The Canadian Bank (BOC) significantly influences Canadian dollars by setting the level of interest rates that banks can borrow to each other. This affects the level of all interest rates. The main purpose of BOC is to maintain inflation of 1-3%by adjusting interest rates up or down. Relatively higher interest rates tend to be positive about CAD. The Canadian Bank can also use quantitative alleviation and tightening with the former CAD-negative and CAD-positive CAD positive.
Oil price is a key factor that affects the value of the Canadian dollar. Oil is the largest export in Canada, so oil prices tend to affect the value of CAD immediately. In general, as the price of petroleum rises, the CAD rises, the total demand of the collection is increased. If the price of oil falls, the opposite is the opposite. Higher oil prices also cause a higher positive trade balance, which also supports CAD.

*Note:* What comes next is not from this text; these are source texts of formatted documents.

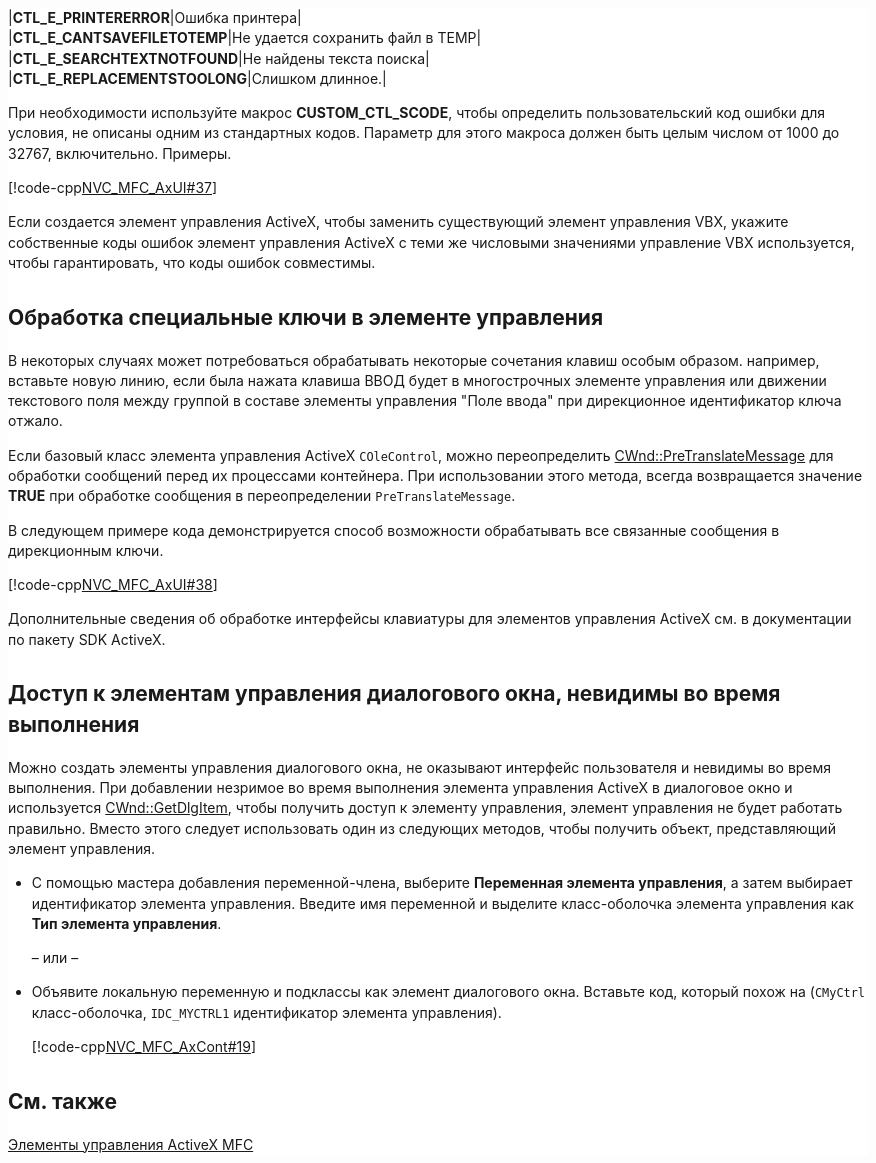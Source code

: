 |**CTL\_E\_PRINTERERROR**|Ошибка принтера|  
|**CTL\_E\_CANTSAVEFILETOTEMP**|Не удается сохранить файл в TEMP|  
|**CTL\_E\_SEARCHTEXTNOTFOUND**|Не найдены текста поиска|  
|**CTL\_E\_REPLACEMENTSTOOLONG**|Слишком длинное.|  
  
 При необходимости используйте макрос **CUSTOM\_CTL\_SCODE**, чтобы определить пользовательский код ошибки для условия, не описаны одним из стандартных кодов.  Параметр для этого макроса должен быть целым числом от 1000 до 32767, включительно.  Примеры.  
  
 [!code-cpp[NVC_MFC_AxUI#37](../mfc/codesnippet/CPP/mfc-activex-controls-advanced-topics_4.cpp)]  
  
 Если создается элемент управления ActiveX, чтобы заменить существующий элемент управления VBX, укажите собственные коды ошибок элемент управления ActiveX с теми же числовыми значениями управление VBX используется, чтобы гарантировать, что коды ошибок совместимы.  
  
##  <a name="_core_handling_special_keys_in_your_control"></a> Обработка специальные ключи в элементе управления  
 В некоторых случаях может потребоваться обрабатывать некоторые сочетания клавиш особым образом. например, вставьте новую линию, если была нажата клавиша ВВОД будет в многострочных элементе управления или движении текстового поля между группой в составе элементы управления "Поле ввода" при дирекционное идентификатор ключа отжало.  
  
 Если базовый класс элемента управления ActiveX `COleControl`, можно переопределить [CWnd::PreTranslateMessage](../Topic/CWnd::PreTranslateMessage.md) для обработки сообщений перед их процессами контейнера.  При использовании этого метода, всегда возвращается значение **TRUE** при обработке сообщения в переопределении `PreTranslateMessage`.  
  
 В следующем примере кода демонстрируется способ возможности обрабатывать все связанные сообщения в дирекционным ключи.  
  
 [!code-cpp[NVC_MFC_AxUI#38](../mfc/codesnippet/CPP/mfc-activex-controls-advanced-topics_5.cpp)]  
  
 Дополнительные сведения об обработке интерфейсы клавиатуры для элементов управления ActiveX см. в документации по пакету SDK ActiveX.  
  
##  <a name="_core_accessing_dialog_controls_that_are_invisible_at_run_time"></a> Доступ к элементам управления диалогового окна, невидимы во время выполнения  
 Можно создать элементы управления диалогового окна, не оказывают интерфейс пользователя и невидимы во время выполнения.  При добавлении незримое во время выполнения элемента управления ActiveX в диалоговое окно и используется [CWnd::GetDlgItem](../Topic/CWnd::GetDlgItem.md), чтобы получить доступ к элементу управления, элемент управления не будет работать правильно.  Вместо этого следует использовать один из следующих методов, чтобы получить объект, представляющий элемент управления.  
  
-   С помощью мастера добавления переменной\-члена, выберите **Переменная элемента управления**, а затем выбирает идентификатор элемента управления.  Введите имя переменной и выделите класс\-оболочка элемента управления как **Тип элемента управления**.  
  
     – или –  
  
-   Объявите локальную переменную и подклассы как элемент диалогового окна.  Вставьте код, который похож на \(`CMyCtrl` класс\-оболочка, `IDC_MYCTRL1` идентификатор элемента управления\).  
  
     [!code-cpp[NVC_MFC_AxCont#19](../mfc/codesnippet/CPP/mfc-activex-controls-advanced-topics_6.cpp)]  
  
## См. также  
 [Элементы управления ActiveX MFC](../mfc/mfc-activex-controls.md)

If inflation was traditionally considered to be a negative factor in the currency because it lowers the value of money, the opposite has been the opposite of the relaxation of cross -border capital controls today. Higher inflation tends to set up interest rates in central banks that attract more capital inflow to global investors looking for a profitable place to keep their money. This increases the demand for the local currency, which in Canada is Canadian.
Macroeconomic data releases the health of the economy and can affect Canadian dollars. Such indicators such as GDP, production and service PMI, employment and consumer emotion studies can all affect the CAD direction. A strong economy is good for the Canadian dollar. Not only does it attract more foreign investment, it can encourage Canadian bank to put interest rates that lead to a stronger currency. If economic data is weak, CAD is likely to fall.